Extracted records:
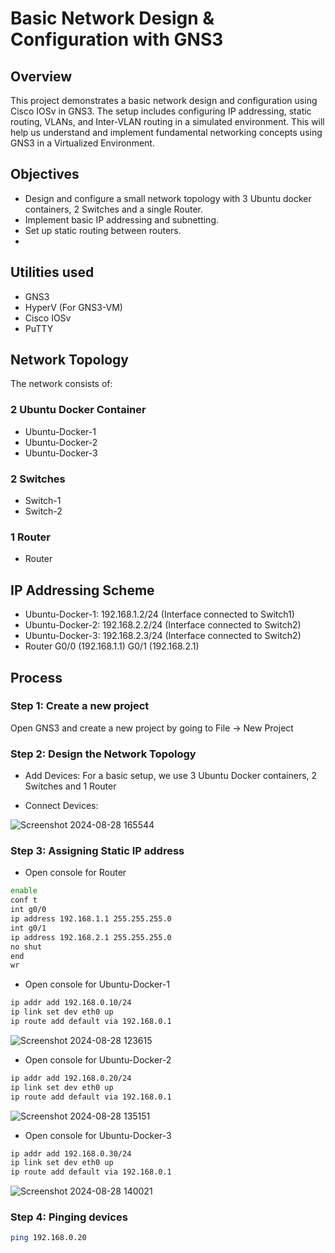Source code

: # Basic Network Design & Configuration with GNS3
## Overview
This project demonstrates a basic network design and configuration using Cisco IOSv in GNS3. The setup includes configuring IP addressing, static routing, VLANs, and Inter-VLAN routing in a simulated environment. This will help us understand and implement fundamental networking concepts using GNS3 in a Virtualized Environment.
## Objectives
- Design and configure a small network topology with 3 Ubuntu docker containers, 2 Switches and a single Router.
- Implement basic IP addressing and subnetting.
- Set up static routing between routers.
- 
## Utilities used
- GNS3
- HyperV (For GNS3-VM)
- Cisco IOSv
- PuTTY
## Network Topology
The network consists of:
### 2 Ubuntu Docker Container
- Ubuntu-Docker-1
- Ubuntu-Docker-2
- Ubuntu-Docker-3
### 2 Switches
- Switch-1
- Switch-2
### 1 Router
- Router
## IP Addressing Scheme
- Ubuntu-Docker-1: 192.168.1.2/24 (Interface connected to Switch1)
- Ubuntu-Docker-2: 192.168.2.2/24 (Interface connected to Switch2)
- Ubuntu-Docker-3: 192.168.2.3/24 (Interface connected to Switch2)
- Router G0/0 (192.168.1.1)
         G0/1 (192.168.2.1)

## Process
### Step 1: Create a new project
Open GNS3 and create a new project by going to File -> New Project
### Step 2: Design the Network Topology

- Add Devices:
For a basic setup, we use 3 Ubuntu Docker containers, 2 Switches and 1 Router

- Connect Devices:

![Screenshot 2024-08-28 165544](https://github.com/user-attachments/assets/29ed5fb1-d82d-473c-b4d7-bf97d9eead36)

### Step 3: Assigning Static IP address
- Open console for Router

```sh
enable
conf t
int g0/0
ip address 192.168.1.1 255.255.255.0
int g0/1
ip address 192.168.2.1 255.255.255.0
no shut
end
wr
```


- Open console for Ubuntu-Docker-1

```sh
ip addr add 192.168.0.10/24
ip link set dev eth0 up
ip route add default via 192.168.0.1
```

![Screenshot 2024-08-28 123615](https://github.com/user-attachments/assets/13e5e6b2-95d8-431d-af97-dd988af428c0)

- Open console for Ubuntu-Docker-2

```sh
ip addr add 192.168.0.20/24
ip link set dev eth0 up
ip route add default via 192.168.0.1
```

![Screenshot 2024-08-28 135151](https://github.com/user-attachments/assets/07ba4112-7cec-4fc5-9ce0-2188d41d8ba4)

- Open console for Ubuntu-Docker-3

```sh
ip addr add 192.168.0.30/24
ip link set dev eth0 up
ip route add default via 192.168.0.1
```
![Screenshot 2024-08-28 140021](https://github.com/user-attachments/assets/d932858d-601f-459d-be99-bb1dcc2b0dbd)

### Step 4: Pinging devices

```sh
ping 192.168.0.20
```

Problem to solve: Starting at the line in the records above that contains "### Step 1: Create a new project", output every line up to and including the last one, with nothing added.

Response to this exercise:
### Step 1: Create a new project
Open GNS3 and create a new project by going to File -> New Project
### Step 2: Design the Network Topology

- Add Devices:
For a basic setup, we use 3 Ubuntu Docker containers, 2 Switches and 1 Router

- Connect Devices:

![Screenshot 2024-08-28 165544](https://github.com/user-attachments/assets/29ed5fb1-d82d-473c-b4d7-bf97d9eead36)

### Step 3: Assigning Static IP address
- Open console for Router

```sh
enable
conf t
int g0/0
ip address 192.168.1.1 255.255.255.0
int g0/1
ip address 192.168.2.1 255.255.255.0
no shut
end
wr
```


- Open console for Ubuntu-Docker-1

```sh
ip addr add 192.168.0.10/24
ip link set dev eth0 up
ip route add default via 192.168.0.1
```

![Screenshot 2024-08-28 123615](https://github.com/user-attachments/assets/13e5e6b2-95d8-431d-af97-dd988af428c0)

- Open console for Ubuntu-Docker-2

```sh
ip addr add 192.168.0.20/24
ip link set dev eth0 up
ip route add default via 192.168.0.1
```

![Screenshot 2024-08-28 135151](https://github.com/user-attachments/assets/07ba4112-7cec-4fc5-9ce0-2188d41d8ba4)

- Open console for Ubuntu-Docker-3

```sh
ip addr add 192.168.0.30/24
ip link set dev eth0 up
ip route add default via 192.168.0.1
```
![Screenshot 2024-08-28 140021](https://github.com/user-attachments/assets/d932858d-601f-459d-be99-bb1dcc2b0dbd)

### Step 4: Pinging devices

```sh
ping 192.168.0.20
```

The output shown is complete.